Supplies & Reconstitution
Reconstitution Math — 5 mg Vial (3 mL BAC)
| Target Dose | Units (U-100) | Doses / Vial |
|---|---|---|
| 1 mg | 60.0 units | 5 |
| 2 mg | 120.0 units | 2.5 |
| 2.5 mg | 150.0 units | 2 |
| 5 mg | 300.0 units | 1 |
Reconstitute the 5 mg vial with 3.0 mL bacteriostatic water → 1.67 mg/mL. U-100 syringe = 100 units per mL. Swirl gently — do not shake. Refrigerate 2–8°C.
Vial Planning Guide
| Dose per Injection | Frequency | Injections per 10 mg vial | Vials — 6 wk loading | Vials — 8 wk maintenance |
|---|---|---|---|---|
| 2.5 mg | 2× / week (loading) | 4 injections | 3 vials | 2 vials |
| 2.0 mg | 2× / week (loading) | 5 injections | 2–3 vials | 2 vials |
| 2.5 mg | 1× / week (maint.) | 4 injections | — | 2 vials |
Reconstitution Steps
01
Gather supplies
TB-500 vial, BAC water, U-100 insulin syringes, alcohol swabs. Remove peptide vial from freezer 10–15 min before use.
02
Swab rubber tops
Wipe both rubber stoppers (BAC water vial and peptide vial) with separate alcohol swabs. Allow to air-dry fully.
03
Draw BAC water
Draw 3.0 mL of BAC water into a syringe. For larger vial sizes or different concentrations, adjust volume accordingly.
04
Inject along the vial wall
Insert the needle at an angle into the peptide vial and let the BAC water run slowly down the inside glass wall. Never jet directly onto the powder — this degrades the peptide.
05
Swirl — do not shake
Gently swirl the vial in slow circles until the powder is fully dissolved and the solution is clear. Do not shake or vortex.
06
Refrigerate
Store reconstituted vial upright in the refrigerator at 2–8°C. Use within 30 days. Do not freeze after reconstitution.
Mechanism of Action
The active region of TB-500 (Ac-LKKTETQ) binds G-actin (unpolymerised actin monomers). This interaction underlies the key mechanisms studied in preclinical research:
G-Actin Sequestration
TB-500 binds free G-actin monomers, regulating the balance between G-actin and F-actin (polymerised). This modulates cytoskeletal dynamics in cells involved in tissue repair — including fibroblasts, endothelial cells, and keratinocytes.
Cell Migration
By regulating actin polymerisation, TB-500 promotes directional migration of repair cells to damaged tissue. Studied in endothelial cell migration assays and wound-healing animal models.
Angiogenesis
Promotes formation of new blood vessels into damaged tissue, studied in cardiac ischaemia and wound-healing models. Proposed to work synergistically with BPC-157's VEGFR2 pathway.
Anti-Inflammatory
Modulates inflammatory cytokine activity at injury sites. Studied in models of chronic wound healing and ischaemia-reperfusion injury. Mechanism not fully characterised for TB-500 fragment specifically.

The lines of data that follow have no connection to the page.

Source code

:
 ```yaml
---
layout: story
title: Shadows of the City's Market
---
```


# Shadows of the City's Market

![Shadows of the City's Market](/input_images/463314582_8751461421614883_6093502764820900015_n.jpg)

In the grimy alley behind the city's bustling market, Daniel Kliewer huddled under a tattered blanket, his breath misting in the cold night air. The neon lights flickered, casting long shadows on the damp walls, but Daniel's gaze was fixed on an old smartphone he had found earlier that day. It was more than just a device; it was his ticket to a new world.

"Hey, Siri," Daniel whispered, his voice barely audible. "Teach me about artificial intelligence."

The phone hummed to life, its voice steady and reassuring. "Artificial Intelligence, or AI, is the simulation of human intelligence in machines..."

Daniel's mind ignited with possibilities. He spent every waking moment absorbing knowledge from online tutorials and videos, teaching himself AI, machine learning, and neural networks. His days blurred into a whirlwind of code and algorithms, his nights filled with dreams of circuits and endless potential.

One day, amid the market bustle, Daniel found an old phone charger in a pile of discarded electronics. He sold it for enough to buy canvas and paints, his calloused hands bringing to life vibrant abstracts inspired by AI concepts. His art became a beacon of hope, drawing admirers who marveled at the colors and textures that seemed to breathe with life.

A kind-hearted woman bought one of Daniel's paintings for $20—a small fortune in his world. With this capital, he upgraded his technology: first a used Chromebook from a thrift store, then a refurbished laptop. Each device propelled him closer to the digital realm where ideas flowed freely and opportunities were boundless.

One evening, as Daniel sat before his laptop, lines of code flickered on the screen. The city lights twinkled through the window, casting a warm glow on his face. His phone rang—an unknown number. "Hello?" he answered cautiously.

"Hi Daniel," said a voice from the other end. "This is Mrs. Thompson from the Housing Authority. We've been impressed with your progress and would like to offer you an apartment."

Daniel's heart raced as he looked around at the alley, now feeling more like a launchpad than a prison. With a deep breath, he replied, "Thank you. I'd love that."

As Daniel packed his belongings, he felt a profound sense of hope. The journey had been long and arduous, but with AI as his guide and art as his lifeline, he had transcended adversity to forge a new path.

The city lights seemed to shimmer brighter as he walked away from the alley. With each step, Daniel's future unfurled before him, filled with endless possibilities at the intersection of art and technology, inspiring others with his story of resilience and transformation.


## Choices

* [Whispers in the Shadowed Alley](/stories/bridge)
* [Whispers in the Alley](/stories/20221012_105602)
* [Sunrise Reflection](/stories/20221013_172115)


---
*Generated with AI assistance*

Research Status & Evidence
No Human RCT Evidence for TB-500 Fragment
Published human clinical data exists for full-length Thymosin Beta-4 (43 AA) in wound healing and cardiac contexts. TB-500 (the 7-AA fragment Ac-LKKTETQ) does not have published human RCTs as of mid-2026. Research on the full-length protein cannot be directly applied to the fragment compound.
Regulatory Timeline
| Date | Event |
|---|---|
| April 15, 2026 | FDA removed TB-500 from 503A/503B Category 2 bulk substance list |
| July 23, 2026 | PCAC scheduled review for wound healing indication |
| 2022–present | WADA S0 banned; detection window ~30–45 days in urine/blood |
Storage
| State | Temperature | Duration | Notes |
|---|---|---|---|
| Lyophilised (powder) | −20°C (freezer) | Up to 24 months | Protect from light and moisture |
| Reconstituted (liquid) | 2–8°C (refrigerator) | Up to 30 days | Keep upright; do not re-freeze |
| Short-term (travel) | <25°C | Up to 72 hours | Avoid direct sunlight and heat |
Disclaimer
This document is an educational research reference only. It is not medical advice, not a treatment plan, and not a recommendation to use TB-500 outside of a qualified research or clinical context. TB-500 is banned by WADA for competitive athletes. By purchasing from LA LAB you confirm you are 18+ and that products are for research purposes only.